Information supplied ::
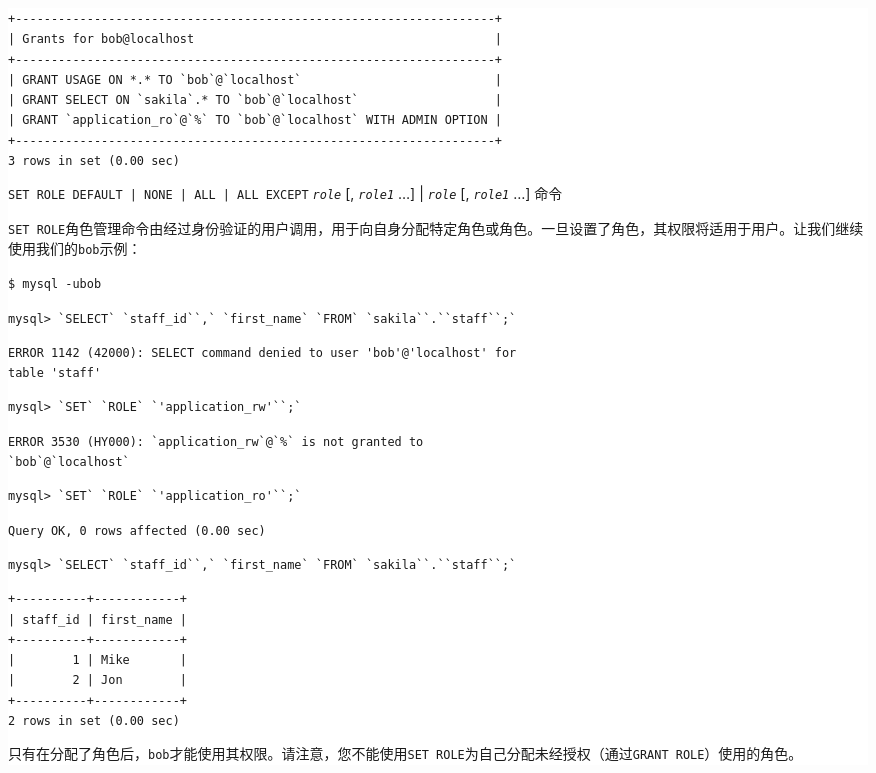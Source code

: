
 ```
+-------------------------------------------------------------------+
| Grants for bob@localhost                                          |
+-------------------------------------------------------------------+
| GRANT USAGE ON *.* TO `bob`@`localhost`                           |
| GRANT SELECT ON `sakila`.* TO `bob`@`localhost`                   |
| GRANT `application_ro`@`%` TO `bob`@`localhost` WITH ADMIN OPTION |
+-------------------------------------------------------------------+
3 rows in set (0.00 sec)
```

`SET ROLE DEFAULT | NONE | ALL | ALL EXCEPT` *`role`* [, *`role1`* …] | *`role`* [, *`role1`* …] 命令

`SET ROLE`角色管理命令由经过身份验证的用户调用，用于向自身分配特定角色或角色。一旦设置了角色，其权限将适用于用户。让我们继续使用我们的`bob`示例：

```
$ mysql -ubob
```

```
mysql> `SELECT` `staff_id``,` `first_name` `FROM` `sakila``.``staff``;`
```

```
ERROR 1142 (42000): SELECT command denied to user 'bob'@'localhost' for
table 'staff'
```

```
mysql> `SET` `ROLE` `'application_rw'``;`
```

```
ERROR 3530 (HY000): `application_rw`@`%` is not granted to
`bob`@`localhost`
```

```
mysql> `SET` `ROLE` `'application_ro'``;`
```

```
Query OK, 0 rows affected (0.00 sec)
```

```
mysql> `SELECT` `staff_id``,` `first_name` `FROM` `sakila``.``staff``;`
```

```
+----------+------------+
| staff_id | first_name |
+----------+------------+
|        1 | Mike       |
|        2 | Jon        |
+----------+------------+
2 rows in set (0.00 sec)
```

只有在分配了角色后，`bob`才能使用其权限。请注意，您不能使用`SET ROLE`为自己分配未经授权（通过`GRANT ROLE`）使用的角色。
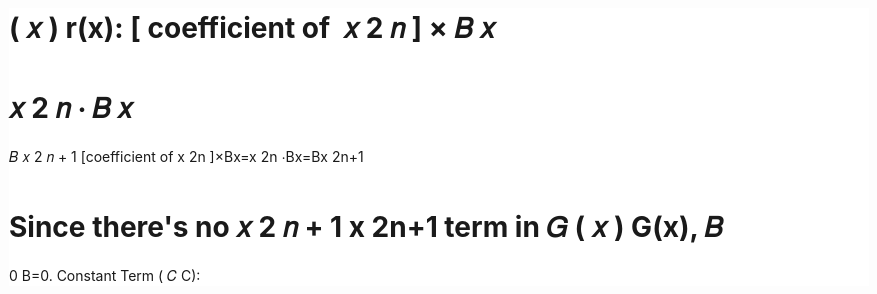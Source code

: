 (
𝑥
)
r(x):
[
coefficient of 
𝑥
2
𝑛
]
×
𝐵
𝑥
=
𝑥
2
𝑛
⋅
𝐵
𝑥
=
𝐵
𝑥
2
𝑛
+
1
[coefficient of x 
2n
 ]×Bx=x 
2n
 ⋅Bx=Bx 
2n+1
 
Since there's no 
𝑥
2
𝑛
+
1
x 
2n+1
  term in 
𝐺
(
𝑥
)
G(x), 
𝐵
=
0
B=0.
Constant Term (
𝐶
C):
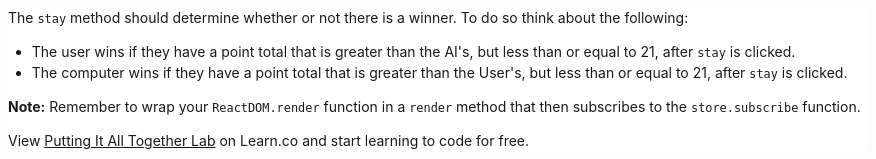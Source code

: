 The `stay` method should determine whether or not there is a winner. To do so think about the following:

* The user wins if they have a point total that is greater than the AI's, but less than or equal to 21, after `stay` is clicked.
* The computer wins if they have a point total that is greater than the User's, but less than or equal to 21, after `stay` is clicked.

**Note:** Remember to wrap your `ReactDOM.render` function in a `render` method that then subscribes to the `store.subscribe` function.

<p class='util--hide'>View <a href='https://learn.co/lessons/putting-it-all-together-lab'>Putting It All Together Lab</a> on Learn.co and start learning to code for free.</p>
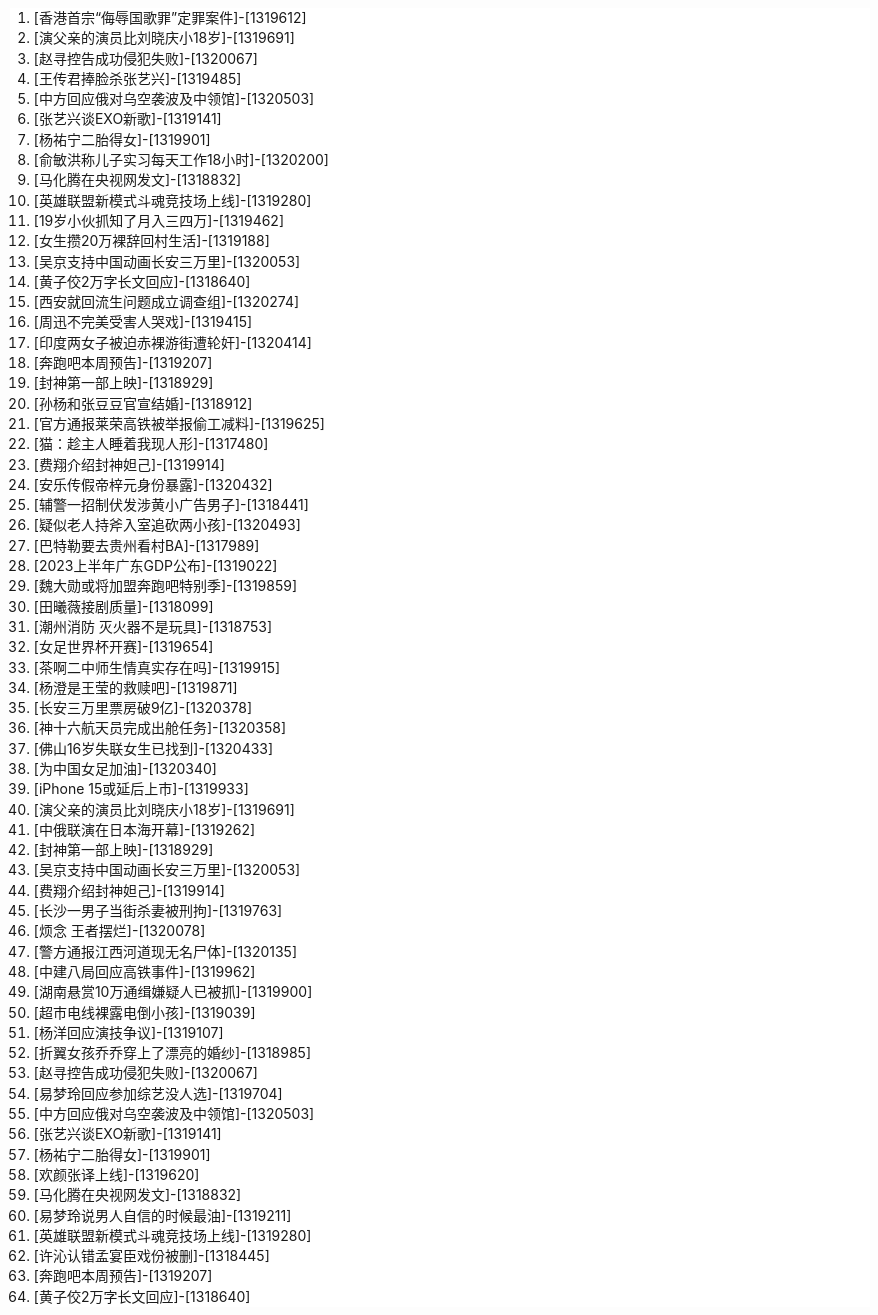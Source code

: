 1. [香港首宗“侮辱国歌罪”定罪案件]-[1319612]
1. [演父亲的演员比刘晓庆小18岁]-[1319691]
1. [赵寻控告成功侵犯失败]-[1320067]
1. [王传君捧脸杀张艺兴]-[1319485]
1. [中方回应俄对乌空袭波及中领馆]-[1320503]
1. [张艺兴谈EXO新歌]-[1319141]
1. [杨祐宁二胎得女]-[1319901]
1. [俞敏洪称儿子实习每天工作18小时]-[1320200]
1. [马化腾在央视网发文]-[1318832]
1. [英雄联盟新模式斗魂竞技场上线]-[1319280]
1. [19岁小伙抓知了月入三四万]-[1319462]
1. [女生攒20万裸辞回村生活]-[1319188]
1. [吴京支持中国动画长安三万里]-[1320053]
1. [黄子佼2万字长文回应]-[1318640]
1. [西安就回流生问题成立调查组]-[1320274]
1. [周迅不完美受害人哭戏]-[1319415]
1. [印度两女子被迫赤裸游街遭轮奸]-[1320414]
1. [奔跑吧本周预告]-[1319207]
1. [封神第一部上映]-[1318929]
1. [孙杨和张豆豆官宣结婚]-[1318912]
1. [官方通报莱荣高铁被举报偷工减料]-[1319625]
1. [猫：趁主人睡着我现人形]-[1317480]
1. [费翔介绍封神妲己]-[1319914]
1. [安乐传假帝梓元身份暴露]-[1320432]
1. [辅警一招制伏发涉黄小广告男子]-[1318441]
1. [疑似老人持斧入室追砍两小孩]-[1320493]
1. [巴特勒要去贵州看村BA]-[1317989]
1. [2023上半年广东GDP公布]-[1319022]
1. [魏大勋或将加盟奔跑吧特别季]-[1319859]
1. [田曦薇接剧质量]-[1318099]
1. [潮州消防 灭火器不是玩具]-[1318753]
1. [女足世界杯开赛]-[1319654]
1. [茶啊二中师生情真实存在吗]-[1319915]
1. [杨澄是王莹的救赎吧]-[1319871]
1. [长安三万里票房破9亿]-[1320378]
1. [神十六航天员完成出舱任务]-[1320358]
1. [佛山16岁失联女生已找到]-[1320433]
1. [为中国女足加油]-[1320340]
1. [iPhone 15或延后上市]-[1319933]
1. [演父亲的演员比刘晓庆小18岁]-[1319691]
1. [中俄联演在日本海开幕]-[1319262]
1. [封神第一部上映]-[1318929]
1. [吴京支持中国动画长安三万里]-[1320053]
1. [费翔介绍封神妲己]-[1319914]
1. [长沙一男子当街杀妻被刑拘]-[1319763]
1. [烦念 王者摆烂]-[1320078]
1. [警方通报江西河道现无名尸体]-[1320135]
1. [中建八局回应高铁事件]-[1319962]
1. [湖南悬赏10万通缉嫌疑人已被抓]-[1319900]
1. [超市电线裸露电倒小孩]-[1319039]
1. [杨洋回应演技争议]-[1319107]
1. [折翼女孩乔乔穿上了漂亮的婚纱]-[1318985]
1. [赵寻控告成功侵犯失败]-[1320067]
1. [易梦玲回应参加综艺没人选]-[1319704]
1. [中方回应俄对乌空袭波及中领馆]-[1320503]
1. [张艺兴谈EXO新歌]-[1319141]
1. [杨祐宁二胎得女]-[1319901]
1. [欢颜张译上线]-[1319620]
1. [马化腾在央视网发文]-[1318832]
1. [易梦玲说男人自信的时候最油]-[1319211]
1. [英雄联盟新模式斗魂竞技场上线]-[1319280]
1. [许沁认错孟宴臣戏份被删]-[1318445]
1. [奔跑吧本周预告]-[1319207]
1. [黄子佼2万字长文回应]-[1318640]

Exercise goal :: Retype the data above exactly; pictures are not part of the copy.

Response area ::
Source code

:
 ```
+-------------------------------------------------------------------+
| Grants for bob@localhost                                          |
+-------------------------------------------------------------------+
| GRANT USAGE ON *.* TO `bob`@`localhost`                           |
| GRANT SELECT ON `sakila`.* TO `bob`@`localhost`                   |
| GRANT `application_ro`@`%` TO `bob`@`localhost` WITH ADMIN OPTION |
+-------------------------------------------------------------------+
3 rows in set (0.00 sec)
```

`SET ROLE DEFAULT | NONE | ALL | ALL EXCEPT` *`role`* [, *`role1`* …] | *`role`* [, *`role1`* …] 命令

`SET ROLE`角色管理命令由经过身份验证的用户调用，用于向自身分配特定角色或角色。一旦设置了角色，其权限将适用于用户。让我们继续使用我们的`bob`示例：

```
$ mysql -ubob
```

```
mysql> `SELECT` `staff_id``,` `first_name` `FROM` `sakila``.``staff``;`
```

```
ERROR 1142 (42000): SELECT command denied to user 'bob'@'localhost' for
table 'staff'
```

```
mysql> `SET` `ROLE` `'application_rw'``;`
```

```
ERROR 3530 (HY000): `application_rw`@`%` is not granted to
`bob`@`localhost`
```

```
mysql> `SET` `ROLE` `'application_ro'``;`
```

```
Query OK, 0 rows affected (0.00 sec)
```

```
mysql> `SELECT` `staff_id``,` `first_name` `FROM` `sakila``.``staff``;`
```

```
+----------+------------+
| staff_id | first_name |
+----------+------------+
|        1 | Mike       |
|        2 | Jon        |
+----------+------------+
2 rows in set (0.00 sec)
```

只有在分配了角色后，`bob`才能使用其权限。请注意，您不能使用`SET ROLE`为自己分配未经授权（通过`GRANT ROLE`）使用的角色。
Source code

: (
𝑥
)
r(x):
[
coefficient of 
𝑥
2
𝑛
]
×
𝐵
𝑥
=
𝑥
2
𝑛
⋅
𝐵
𝑥
=
𝐵
𝑥
2
𝑛
+
1
[coefficient of x 
2n
 ]×Bx=x 
2n
 ⋅Bx=Bx 
2n+1
 
Since there's no 
𝑥
2
𝑛
+
1
x 
2n+1
  term in 
𝐺
(
𝑥
)
G(x), 
𝐵
=
0
B=0.
Constant Term (
𝐶
C):
Source code

: The `stay` method should determine whether or not there is a winner. To do so think about the following:

* The user wins if they have a point total that is greater than the AI's, but less than or equal to 21, after `stay` is clicked.
* The computer wins if they have a point total that is greater than the User's, but less than or equal to 21, after `stay` is clicked.

**Note:** Remember to wrap your `ReactDOM.render` function in a `render` method that then subscribes to the `store.subscribe` function.

<p class='util--hide'>View <a href='https://learn.co/lessons/putting-it-all-together-lab'>Putting It All Together Lab</a> on Learn.co and start learning to code for free.</p>
Source code

: 1. [香港首宗“侮辱国歌罪”定罪案件]-[1319612]
1. [演父亲的演员比刘晓庆小18岁]-[1319691]
1. [赵寻控告成功侵犯失败]-[1320067]
1. [王传君捧脸杀张艺兴]-[1319485]
1. [中方回应俄对乌空袭波及中领馆]-[1320503]
1. [张艺兴谈EXO新歌]-[1319141]
1. [杨祐宁二胎得女]-[1319901]
1. [俞敏洪称儿子实习每天工作18小时]-[1320200]
1. [马化腾在央视网发文]-[1318832]
1. [英雄联盟新模式斗魂竞技场上线]-[1319280]
1. [19岁小伙抓知了月入三四万]-[1319462]
1. [女生攒20万裸辞回村生活]-[1319188]
1. [吴京支持中国动画长安三万里]-[1320053]
1. [黄子佼2万字长文回应]-[1318640]
1. [西安就回流生问题成立调查组]-[1320274]
1. [周迅不完美受害人哭戏]-[1319415]
1. [印度两女子被迫赤裸游街遭轮奸]-[1320414]
1. [奔跑吧本周预告]-[1319207]
1. [封神第一部上映]-[1318929]
1. [孙杨和张豆豆官宣结婚]-[1318912]
1. [官方通报莱荣高铁被举报偷工减料]-[1319625]
1. [猫：趁主人睡着我现人形]-[1317480]
1. [费翔介绍封神妲己]-[1319914]
1. [安乐传假帝梓元身份暴露]-[1320432]
1. [辅警一招制伏发涉黄小广告男子]-[1318441]
1. [疑似老人持斧入室追砍两小孩]-[1320493]
1. [巴特勒要去贵州看村BA]-[1317989]
1. [2023上半年广东GDP公布]-[1319022]
1. [魏大勋或将加盟奔跑吧特别季]-[1319859]
1. [田曦薇接剧质量]-[1318099]
1. [潮州消防 灭火器不是玩具]-[1318753]
1. [女足世界杯开赛]-[1319654]
1. [茶啊二中师生情真实存在吗]-[1319915]
1. [杨澄是王莹的救赎吧]-[1319871]
1. [长安三万里票房破9亿]-[1320378]
1. [神十六航天员完成出舱任务]-[1320358]
1. [佛山16岁失联女生已找到]-[1320433]
1. [为中国女足加油]-[1320340]
1. [iPhone 15或延后上市]-[1319933]
1. [演父亲的演员比刘晓庆小18岁]-[1319691]
1. [中俄联演在日本海开幕]-[1319262]
1. [封神第一部上映]-[1318929]
1. [吴京支持中国动画长安三万里]-[1320053]
1. [费翔介绍封神妲己]-[1319914]
1. [长沙一男子当街杀妻被刑拘]-[1319763]
1. [烦念 王者摆烂]-[1320078]
1. [警方通报江西河道现无名尸体]-[1320135]
1. [中建八局回应高铁事件]-[1319962]
1. [湖南悬赏10万通缉嫌疑人已被抓]-[1319900]
1. [超市电线裸露电倒小孩]-[1319039]
1. [杨洋回应演技争议]-[1319107]
1. [折翼女孩乔乔穿上了漂亮的婚纱]-[1318985]
1. [赵寻控告成功侵犯失败]-[1320067]
1. [易梦玲回应参加综艺没人选]-[1319704]
1. [中方回应俄对乌空袭波及中领馆]-[1320503]
1. [张艺兴谈EXO新歌]-[1319141]
1. [杨祐宁二胎得女]-[1319901]
1. [欢颜张译上线]-[1319620]
1. [马化腾在央视网发文]-[1318832]
1. [易梦玲说男人自信的时候最油]-[1319211]
1. [英雄联盟新模式斗魂竞技场上线]-[1319280]
1. [许沁认错孟宴臣戏份被删]-[1318445]
1. [奔跑吧本周预告]-[1319207]
1. [黄子佼2万字长文回应]-[1318640]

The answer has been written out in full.